CCSA uses only the function value and gradient information from the current step, discarding the gradients from the previous steps; in that sense, it is similar in spirit to steepest-descent algorithms or successive LP approximations. More sophisticated algorithms, converging faster near the minimum, will also use (implicit or explicit) second-derivative information. This leads us to Newton and quasi-Newton methods.

Began discussing quasi-Newton methods in general, and the BFGS algorithm in particular. Motivated the problem: we want to construct a sequence of quadratic approximations for our objective function, and optimize these to obtain Newton steps in our parameters. Discussed backtracking line searches to ensure that the Newton step is a sufficient improvement. Discussed difficulty of using exact quadratic model (exact Hessian matrix) in general.

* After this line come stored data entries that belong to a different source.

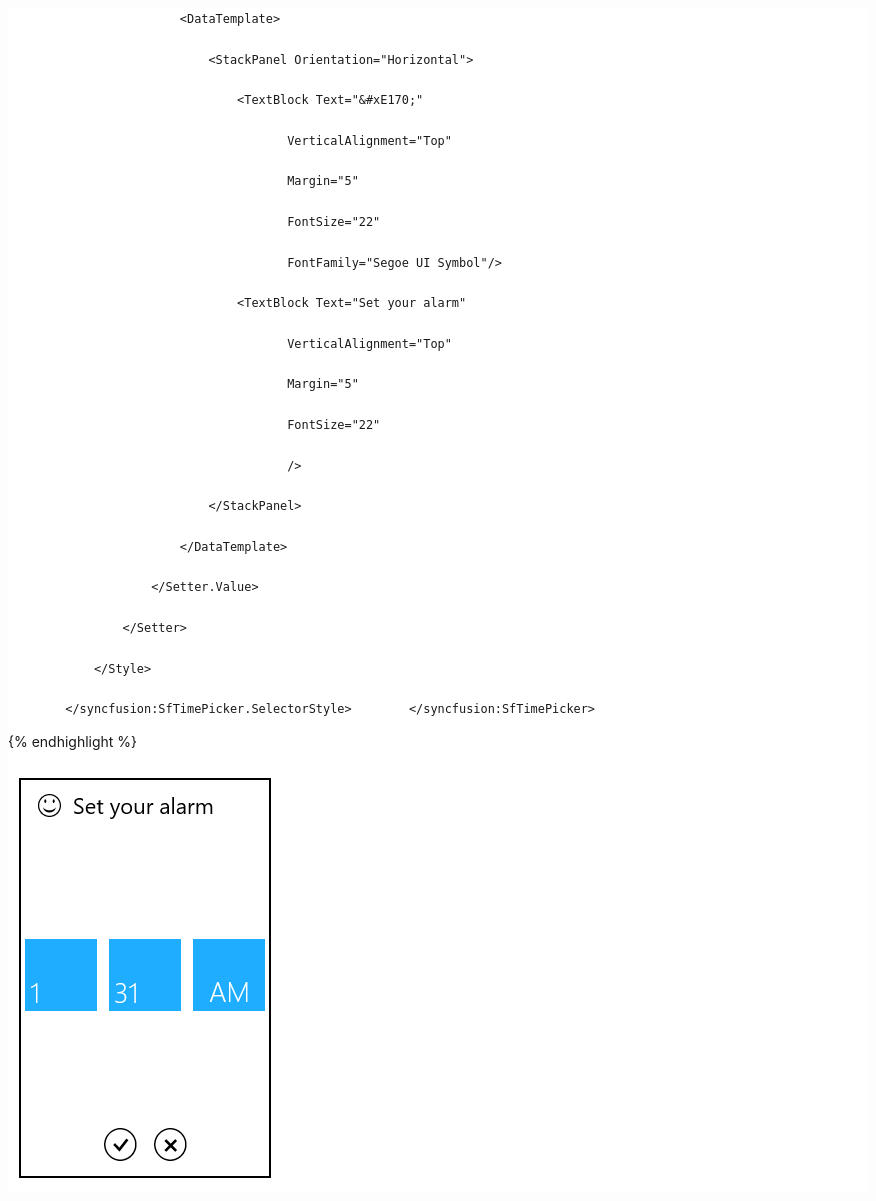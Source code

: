 
                            <DataTemplate>

                                <StackPanel Orientation="Horizontal">

                                    <TextBlock Text="&#xE170;" 

                                           VerticalAlignment="Top"

                                           Margin="5"

                                           FontSize="22"

                                           FontFamily="Segoe UI Symbol"/>

                                    <TextBlock Text="Set your alarm" 

                                           VerticalAlignment="Top"

                                           Margin="5"

                                           FontSize="22"

                                           />

                                </StackPanel>

                            </DataTemplate>

                        </Setter.Value>

                    </Setter>

                </Style>

            </syncfusion:SfTimePicker.SelectorStyle>        </syncfusion:SfTimePicker>

{% endhighlight %}

![Features_img5](Features_images/Features_img5.png)
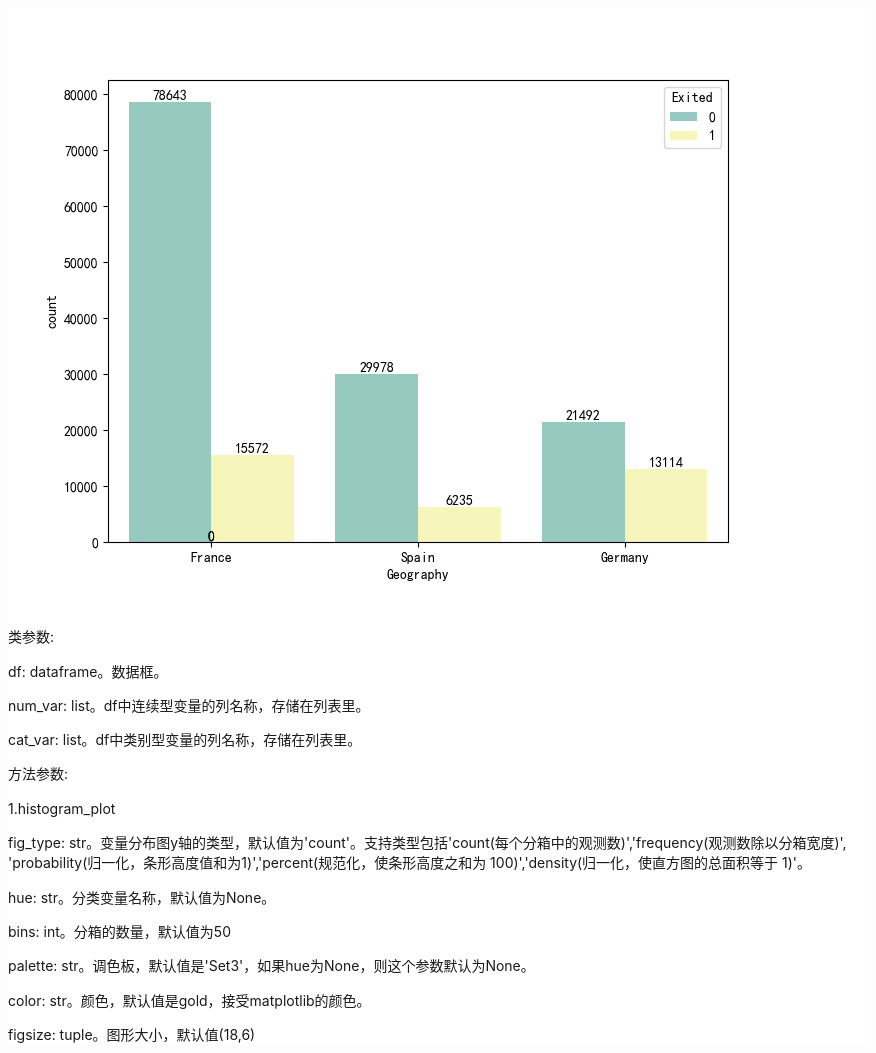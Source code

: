 ![contents](./my/test/output6.png)

类参数:

df: dataframe。数据框。

num_var: list。df中连续型变量的列名称，存储在列表里。

cat_var: list。df中类别型变量的列名称，存储在列表里。

方法参数: 

1.histogram_plot

fig_type: str。变量分布图y轴的类型，默认值为'count'。支持类型包括'count(每个分箱中的观测数)','frequency(观测数除以分箱宽度)',
'probability(归一化，条形高度值和为1)','percent(规范化，使条形高度之和为 100)','density(归一化，使直方图的总面积等于 1)'。

hue: str。分类变量名称，默认值为None。

bins: int。分箱的数量，默认值为50

palette: str。调色板，默认值是'Set3'，如果hue为None，则这个参数默认为None。

color: str。颜色，默认值是gold，接受matplotlib的颜色。

figsize: tuple。图形大小，默认值(18,6)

Discussed how quasi-Newton methods are used: they are used to generate not really a step (since the Newton step may be way off if the function is not near the minimum) but rather a direction for a line search. Discussed exact vs. approximate line searches (ala Nocedal, 1980).

Outlined four desirable properties of approximate Hessian matrix: positive definiteness, convergence to exact Hessian for quadratic objectives, multiplying it by the change in x should give the change in the gradient for the most recent step, and it should have as much "memory" as possible (minimizing the change to the Hessian or its inverse in some norm).